*** Opening Provided information ***

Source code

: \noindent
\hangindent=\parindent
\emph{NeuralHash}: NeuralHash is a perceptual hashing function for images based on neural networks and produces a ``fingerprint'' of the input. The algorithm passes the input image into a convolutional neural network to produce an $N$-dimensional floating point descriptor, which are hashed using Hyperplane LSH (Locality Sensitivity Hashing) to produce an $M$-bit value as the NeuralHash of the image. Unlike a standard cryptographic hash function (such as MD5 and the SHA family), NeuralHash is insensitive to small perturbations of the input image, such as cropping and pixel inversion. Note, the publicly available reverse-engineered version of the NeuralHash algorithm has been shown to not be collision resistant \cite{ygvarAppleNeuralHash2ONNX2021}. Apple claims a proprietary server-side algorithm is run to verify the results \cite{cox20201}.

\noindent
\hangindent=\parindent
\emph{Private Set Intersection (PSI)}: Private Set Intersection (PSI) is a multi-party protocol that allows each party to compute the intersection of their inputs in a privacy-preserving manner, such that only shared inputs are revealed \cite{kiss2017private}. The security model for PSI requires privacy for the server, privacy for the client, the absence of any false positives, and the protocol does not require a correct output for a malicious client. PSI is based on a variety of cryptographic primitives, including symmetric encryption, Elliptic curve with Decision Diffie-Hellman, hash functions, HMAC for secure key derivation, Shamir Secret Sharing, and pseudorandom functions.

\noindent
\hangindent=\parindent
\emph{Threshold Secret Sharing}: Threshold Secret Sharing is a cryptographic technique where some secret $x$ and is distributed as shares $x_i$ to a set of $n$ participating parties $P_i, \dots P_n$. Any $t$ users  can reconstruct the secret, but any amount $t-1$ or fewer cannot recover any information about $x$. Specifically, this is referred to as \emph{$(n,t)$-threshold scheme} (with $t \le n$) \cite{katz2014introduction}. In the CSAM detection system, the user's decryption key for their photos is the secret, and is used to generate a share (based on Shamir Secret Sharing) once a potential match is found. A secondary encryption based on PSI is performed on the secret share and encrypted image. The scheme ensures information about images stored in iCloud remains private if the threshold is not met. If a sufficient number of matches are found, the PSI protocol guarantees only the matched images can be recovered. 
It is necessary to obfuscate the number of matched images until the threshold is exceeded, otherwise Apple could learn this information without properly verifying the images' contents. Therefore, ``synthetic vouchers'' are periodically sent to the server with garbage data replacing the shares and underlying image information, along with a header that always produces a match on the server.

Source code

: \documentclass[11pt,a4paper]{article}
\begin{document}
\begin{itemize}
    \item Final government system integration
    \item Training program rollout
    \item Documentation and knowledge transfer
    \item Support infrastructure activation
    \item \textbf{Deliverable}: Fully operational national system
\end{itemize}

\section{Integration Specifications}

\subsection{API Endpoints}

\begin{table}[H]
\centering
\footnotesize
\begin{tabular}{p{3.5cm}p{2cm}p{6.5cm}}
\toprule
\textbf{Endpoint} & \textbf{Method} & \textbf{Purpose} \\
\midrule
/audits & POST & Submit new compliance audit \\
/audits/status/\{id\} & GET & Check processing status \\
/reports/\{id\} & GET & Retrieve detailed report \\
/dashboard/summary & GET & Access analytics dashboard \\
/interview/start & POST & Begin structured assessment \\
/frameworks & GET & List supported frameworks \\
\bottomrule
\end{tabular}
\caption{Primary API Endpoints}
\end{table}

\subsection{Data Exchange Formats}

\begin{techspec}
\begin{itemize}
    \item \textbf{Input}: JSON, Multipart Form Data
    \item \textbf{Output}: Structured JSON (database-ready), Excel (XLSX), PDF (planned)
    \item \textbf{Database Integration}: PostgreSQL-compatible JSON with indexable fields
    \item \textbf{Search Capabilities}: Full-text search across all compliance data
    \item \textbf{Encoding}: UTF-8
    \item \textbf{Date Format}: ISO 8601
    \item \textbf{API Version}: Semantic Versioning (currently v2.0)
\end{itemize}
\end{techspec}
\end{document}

*** Closing Provided information ***

◆ What this task involves
Would you repeat each of the records above exactly?

◆ Final answer
Source code

: \noindent
\hangindent=\parindent
\emph{NeuralHash}: NeuralHash is a perceptual hashing function for images based on neural networks and produces a ``fingerprint'' of the input. The algorithm passes the input image into a convolutional neural network to produce an $N$-dimensional floating point descriptor, which are hashed using Hyperplane LSH (Locality Sensitivity Hashing) to produce an $M$-bit value as the NeuralHash of the image. Unlike a standard cryptographic hash function (such as MD5 and the SHA family), NeuralHash is insensitive to small perturbations of the input image, such as cropping and pixel inversion. Note, the publicly available reverse-engineered version of the NeuralHash algorithm has been shown to not be collision resistant \cite{ygvarAppleNeuralHash2ONNX2021}. Apple claims a proprietary server-side algorithm is run to verify the results \cite{cox20201}.

\noindent
\hangindent=\parindent
\emph{Private Set Intersection (PSI)}: Private Set Intersection (PSI) is a multi-party protocol that allows each party to compute the intersection of their inputs in a privacy-preserving manner, such that only shared inputs are revealed \cite{kiss2017private}. The security model for PSI requires privacy for the server, privacy for the client, the absence of any false positives, and the protocol does not require a correct output for a malicious client. PSI is based on a variety of cryptographic primitives, including symmetric encryption, Elliptic curve with Decision Diffie-Hellman, hash functions, HMAC for secure key derivation, Shamir Secret Sharing, and pseudorandom functions.

\noindent
\hangindent=\parindent
\emph{Threshold Secret Sharing}: Threshold Secret Sharing is a cryptographic technique where some secret $x$ and is distributed as shares $x_i$ to a set of $n$ participating parties $P_i, \dots P_n$. Any $t$ users  can reconstruct the secret, but any amount $t-1$ or fewer cannot recover any information about $x$. Specifically, this is referred to as \emph{$(n,t)$-threshold scheme} (with $t \le n$) \cite{katz2014introduction}. In the CSAM detection system, the user's decryption key for their photos is the secret, and is used to generate a share (based on Shamir Secret Sharing) once a potential match is found. A secondary encryption based on PSI is performed on the secret share and encrypted image. The scheme ensures information about images stored in iCloud remains private if the threshold is not met. If a sufficient number of matches are found, the PSI protocol guarantees only the matched images can be recovered. 
It is necessary to obfuscate the number of matched images until the threshold is exceeded, otherwise Apple could learn this information without properly verifying the images' contents. Therefore, ``synthetic vouchers'' are periodically sent to the server with garbage data replacing the shares and underlying image information, along with a header that always produces a match on the server.

Source code

: \documentclass[11pt,a4paper]{article}
\begin{document}
\begin{itemize}
    \item Final government system integration
    \item Training program rollout
    \item Documentation and knowledge transfer
    \item Support infrastructure activation
    \item \textbf{Deliverable}: Fully operational national system
\end{itemize}

\section{Integration Specifications}

\subsection{API Endpoints}

\begin{table}[H]
\centering
\footnotesize
\begin{tabular}{p{3.5cm}p{2cm}p{6.5cm}}
\toprule
\textbf{Endpoint} & \textbf{Method} & \textbf{Purpose} \\
\midrule
/audits & POST & Submit new compliance audit \\
/audits/status/\{id\} & GET & Check processing status \\
/reports/\{id\} & GET & Retrieve detailed report \\
/dashboard/summary & GET & Access analytics dashboard \\
/interview/start & POST & Begin structured assessment \\
/frameworks & GET & List supported frameworks \\
\bottomrule
\end{tabular}
\caption{Primary API Endpoints}
\end{table}

\subsection{Data Exchange Formats}

\begin{techspec}
\begin{itemize}
    \item \textbf{Input}: JSON, Multipart Form Data
    \item \textbf{Output}: Structured JSON (database-ready), Excel (XLSX), PDF (planned)
    \item \textbf{Database Integration}: PostgreSQL-compatible JSON with indexable fields
    \item \textbf{Search Capabilities}: Full-text search across all compliance data
    \item \textbf{Encoding}: UTF-8
    \item \textbf{Date Format}: ISO 8601
    \item \textbf{API Version}: Semantic Versioning (currently v2.0)
\end{itemize}
\end{techspec}
\end{document}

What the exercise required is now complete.